1. Hire a contractor to accompany your inspector
Every house will have some problems but don’t rely only on the seller’s inspection report. Hire your own inspector and pay for a contractor’s assessment at the same time. A contractor’s realistic assessment on the scope of repairs and costs will help you evaluate the selling price, plan for the expenses, and may give you better leverage for price negotiations.
2. Research nearby planned development projects
Check with the city’s planning office. What projects are in the works? A new housing development nearby could have a long-term impact on traffic, while plans for a park renovation could make the neighborhood more desirable and increase property values down the line.
3. Monthly payments are more than just your mortgage
Your property insurance and PMI (private mortgage insurance, if your down payment is less than 20%) may be wrapped into your mortgage, but you’ll likely have other costs, too.
- Budget for routine maintenance and repairs, everything from gardening service to leaky faucets. Experts suggest you should budget about 1% of your home’s value, annually.
- HOA (Homeowners Association) fees average $200 – $400 a month. HOA fees are paid by property owners in multi-unit buildings and many housing developments. The fees cover costs like groundskeeping, clubhouse maintenance and trash pickup. If the property you’re considering is part of an HOA, be sure to ask about any larger projects on the horizon that could require a special assessment, such as roads, roofs, or swimming pool repairs.
4. Budget for additional upfront costs
Pulling together a down payment is challenging, so any added expense is usually an unpleasant surprise. When setting up your house-buying budget, include these common upfront fees:
- Inspections and contractor fees
- Moving costs—a local move averages around $1,500
- Closing costs—these are typically 2-5% of the house’s sales price and include items like appraiser fees and title change. You’ll also pay lender fees. This is the category of fees that you should compare very closely as you evaluate lenders.
5. Shop around for lenders
Don’t just go with a lender recommended by a friend or family member. Lender offerings vary widely. Compare rates and fees online, look for reviews and always run a simple online background check (e.g., Better Business Bureau). Half a percentage point might save you thousands of dollars over the life of the loan, but those savings could be reduced by junk fees or a long process that results in rates shifting up.
Pay very close attention to lender fees. These include discount points, document preparation fees, and loan processing fees. Banks earn their profits on these fees. Credit unions are not-for-profit, so they try to keep fees as low as possible for members.

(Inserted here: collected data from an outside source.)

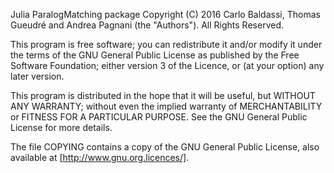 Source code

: Julia ParalogMatching package
Copyright (C) 2016 Carlo Baldassi, Thomas Gueudré and Andrea Pagnani
(the "Authors").
All Rights Reserved.

This program is free software; you can redistribute it and/or modify
it under the terms of the GNU General Public License as published by
the Free Software Foundation; either version 3 of the Licence, or (at
your option) any later version.

This program is distributed in the hope that it will be useful, but
WITHOUT ANY WARRANTY; without even the implied warranty of
MERCHANTABILITY or FITNESS FOR A PARTICULAR PURPOSE.  See the GNU
General Public License for more details.

The file COPYING contains a copy of the GNU General Public License,
also available at [http://www.gnu.org.licences/].
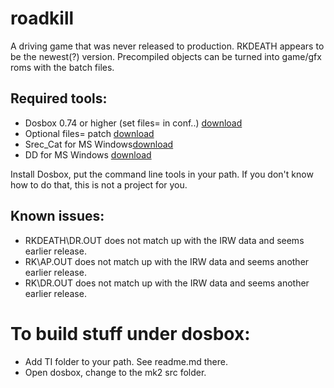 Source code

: # roadkill

A driving game that was never released to production.
RKDEATH appears to be the newest(?) version.
Precompiled objects can be turned into game/gfx roms with the batch files.

## Required tools:
- Dosbox 0.74 or higher (set files= in conf..) [download](https://www.dosbox.com/download.php?main=1)
- Optional files= patch [download](https://www.shdon.com/blog/2009/09/05/adjustable-files-setting-in-dosbox)
- Srec_Cat for MS Windows[download](https://srecord.sourceforge.net/download.html)
- DD for MS Windows [download](http://www.chrysocome.net/dd)

Install Dosbox, put the command line tools in your path. If you don't know how to do that, this is not a project for you.

## Known issues:
- RKDEATH\DR.OUT does not match up with the IRW data and seems earlier release.
- RK\AP.OUT does not match up with the IRW data and seems another earlier release.
- RK\DR.OUT does not match up with the IRW data and seems another earlier release.

# To build stuff under dosbox:
- Add TI folder to your path. See readme.md there.
- Open dosbox, change to the mk2 src folder. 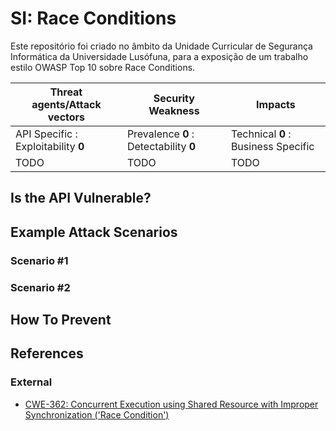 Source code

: SI: Race Conditions
=================================
Este repositório foi criado no âmbito da Unidade Curricular de Segurança Informática da Universidade Lusófuna, para a exposição de um trabalho estilo OWASP Top 10 sobre Race Conditions. 



| Threat agents/Attack vectors | Security Weakness | Impacts |
| - | - | - |
| API Specific : Exploitability **0** | Prevalence **0** : Detectability **0** | Technical **0** : Business Specific |
| TODO | TODO | TODO |

## Is the API Vulnerable?


## Example Attack Scenarios

### Scenario #1


### Scenario #2


## How To Prevent



## References

### External

* [CWE-362: Concurrent Execution using Shared Resource with Improper Synchronization ('Race Condition')][1]

[1]: https://cwe.mitre.org/data/definitions/362.html
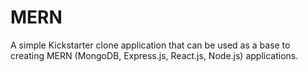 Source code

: # MERN
A simple Kickstarter clone application that can be used as a base to creating MERN (MongoDB, Express.js, React.js, Node.js) applications. 
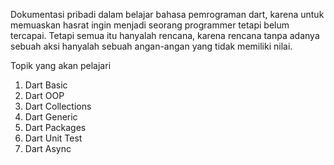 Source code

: Dokumentasi pribadi dalam belajar bahasa pemrograman dart, karena untuk memuaskan hasrat ingin menjadi seorang programmer tetapi belum tercapai. Tetapi semua itu hanyalah rencana, karena rencana tanpa adanya sebuah aksi hanyalah sebuah angan-angan yang tidak memiliki nilai.

Topik yang akan pelajari
1. Dart Basic
2. Dart OOP
3. Dart Collections
4. Dart Generic
5. Dart Packages
6. Dart Unit Test
7. Dart Async
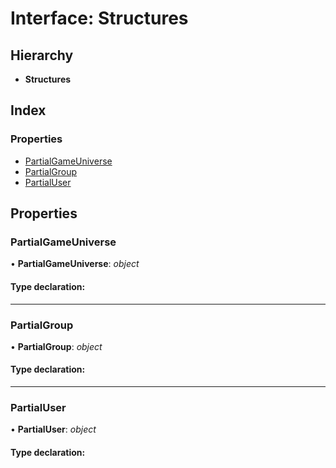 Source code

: 
# Interface: Structures

## Hierarchy

* **Structures**

## Index

### Properties

* [PartialGameUniverse](_structures_chat_.structures.md#partialgameuniverse)
* [PartialGroup](_structures_chat_.structures.md#partialgroup)
* [PartialUser](_structures_chat_.structures.md#partialuser)

## Properties

### <a id="partialgameuniverse" name="partialgameuniverse"></a>  PartialGameUniverse

• **PartialGameUniverse**: *object*

#### Type declaration:

___

### <a id="partialgroup" name="partialgroup"></a>  PartialGroup

• **PartialGroup**: *object*

#### Type declaration:

___

### <a id="partialuser" name="partialuser"></a>  PartialUser

• **PartialUser**: *object*

#### Type declaration:
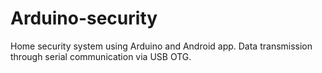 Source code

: # Arduino-security
Home security system using Arduino and Android app. Data transmission through serial communication via USB OTG.
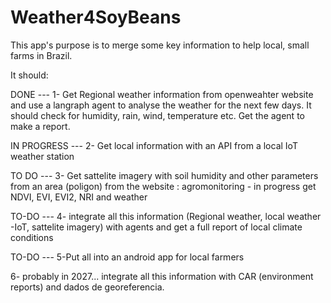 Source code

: # Weather4SoyBeans

This app's purpose is to merge some key information to help local, small farms in Brazil.

It should:

DONE ---
1- Get Regional weather information from openweahter website and use a langraph agent to analyse the weather for the next few days. It should check for humidity, rain, wind, temperature  etc. Get the agent to make a report.

IN PROGRESS ---
2- Get local information with an API from a local IoT weather station

TO DO ---
3- Get sattelite imagery with soil humidity and other parameters from an area (poligon) from the website : agromonitoring - in progress get NDVI, EVI, EVI2, NRI  and weather

TO-DO ---
4- integrate all this information (Regional weather, local weather -IoT, sattelite imagery) with agents and get a full report of local climate conditions

TO-DO ---
5-Put all into an android app for local farmers 

6- probably in 2027... integrate all this information with CAR (environment reports) and dados de georeferencia.
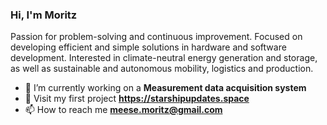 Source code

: ### Hi, I'm Moritz
Passion for problem-solving and continuous improvement. Focused on developing efficient and simple solutions in hardware and software development. Interested in climate-neutral energy generation and storage, as well as sustainable and autonomous mobility, logistics and production.

- 🔭 I’m currently working on a **Measurement data acquisition system**
- 🚀 Visit my first project **https://starshipupdates.space**
- 📫 How to reach me **meese.moritz@gmail.com**
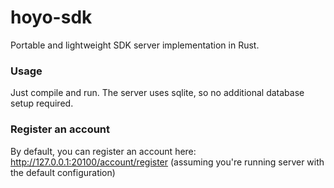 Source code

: # hoyo-sdk

Portable and lightweight SDK server implementation in Rust.

### Usage
Just compile and run. The server uses sqlite, so no additional database setup required.

### Register an account
By default, you can register an account here: http://127.0.0.1:20100/account/register
(assuming you're running server with the default configuration)
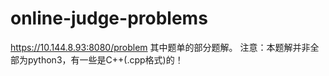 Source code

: # online-judge-problems
https://10.144.8.93:8080/problem
其中题单的部分题解。
注意：本题解并非全部为python3，有一些是C++(.cpp格式)的！
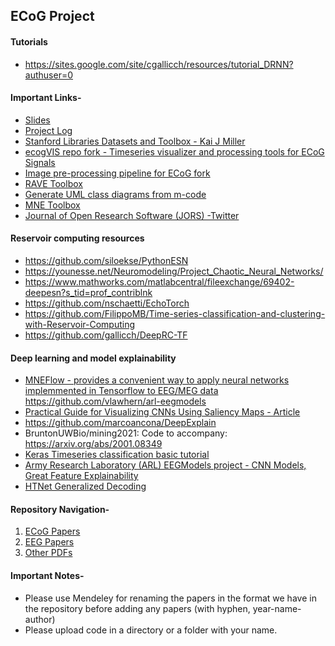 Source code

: ## ECoG Project

#### Tutorials
- https://sites.google.com/site/cgallicch/resources/tutorial_DRNN?authuser=0


#### Important Links-
- [Slides](https://docs.google.com/presentation/d/1ViMhu4LkrE-DLw00OM5X4YvIing8E4Vnn2hA4f8yyOo/edit?usp=sharing)
- [Project Log](https://docs.google.com/document/d/19iwc9iRM5c6j3IXqiA_AvbKFJHVEj_C43W96V5MLQIM/edit)
- [Stanford Libraries Datasets and Toolbox - Kai J Miller](https://searchworks.stanford.edu/view/zk881ps0522)
- [ecogVIS repo fork - Timeseries visualizer and processing tools for ECoG Signals](https://github.com/nikhil-garg/ecogVIS)
- [Image pre-processing pipeline for ECoG fork](https://github.com/nikhil-garg/img_pipe)
- [RAVE Toolbox](https://openwetware.org/wiki/RAVE)
- [Generate UML class diagrams from m-code](https://in.mathworks.com/matlabcentral/fileexchange/59722-m2uml)
- [MNE Toolbox](https://mne.tools/stable/index.html)
- [Journal of Open Research Software (JORS) -Twitter](https://twitter.com/up_jors)

#### Reservoir computing resources
- https://github.com/siloekse/PythonESN
- https://younesse.net/Neuromodeling/Project_Chaotic_Neural_Networks/
- https://www.mathworks.com/matlabcentral/fileexchange/69402-deepesn?s_tid=prof_contriblnk
- https://github.com/nschaetti/EchoTorch
- https://github.com/FilippoMB/Time-series-classification-and-clustering-with-Reservoir-Computing
- https://github.com/gallicch/DeepRC-TF

#### Deep learning and model explainability
- [MNEFlow - provides a convenient way to apply neural networks implemmented in Tensorflow to EEG/MEG data](https://mneflow.readthedocs.io/en/latest/intro.html)
https://github.com/vlawhern/arl-eegmodels
- [Practical Guide for Visualizing CNNs Using Saliency Maps - Article](https://towardsdatascience.com/practical-guide-for-visualizing-cnns-using-saliency-maps-4d1c2e13aeca)
- https://github.com/marcoancona/DeepExplain
- BruntonUWBio/mining2021: Code to accompany: https://arxiv.org/abs/2001.08349
- [Keras Timeseries classification basic tutorial](https://github.com/keras-team/keras-io/blob/master/examples/timeseries/timeseries_classification_from_scratch.py)
- [Army Research Laboratory (ARL) EEGModels project - CNN Models, Great Feature Explainability](https://github.com/vlawhern/arl-eegmodels)
- [HTNet Generalized Decoding](https://github.com/BruntonUWBio/HTNet_generalized_decoding)

#### Repository Navigation-

1. [ECoG Papers](./ECoG%20papers)
2. [EEG Papers](./EEG%20papers)
3. [Other PDFs](./Others)

#### Important Notes-

- Please use Mendeley for renaming the papers in the format we have in the repository before adding any papers (with hyphen, year-name-author)
- Please upload code in a directory or a folder with your name.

6. Buyer’s remorse is normal, and avoidable
Most homebuyers experience some kind of buyer’s remorse following their home purchase. Usually, it revolves around fear they paid too much or the reality that their monthly costs are higher than they budgeted. Although the feeling almost always fades, you can reduce your risk of buyer’s remorse by having a clear understanding of all the costs and being firm on what you can afford. Psychologists suggest redirecting negative thoughts to forward-focused goals and start decorating to make your new place home sweet home.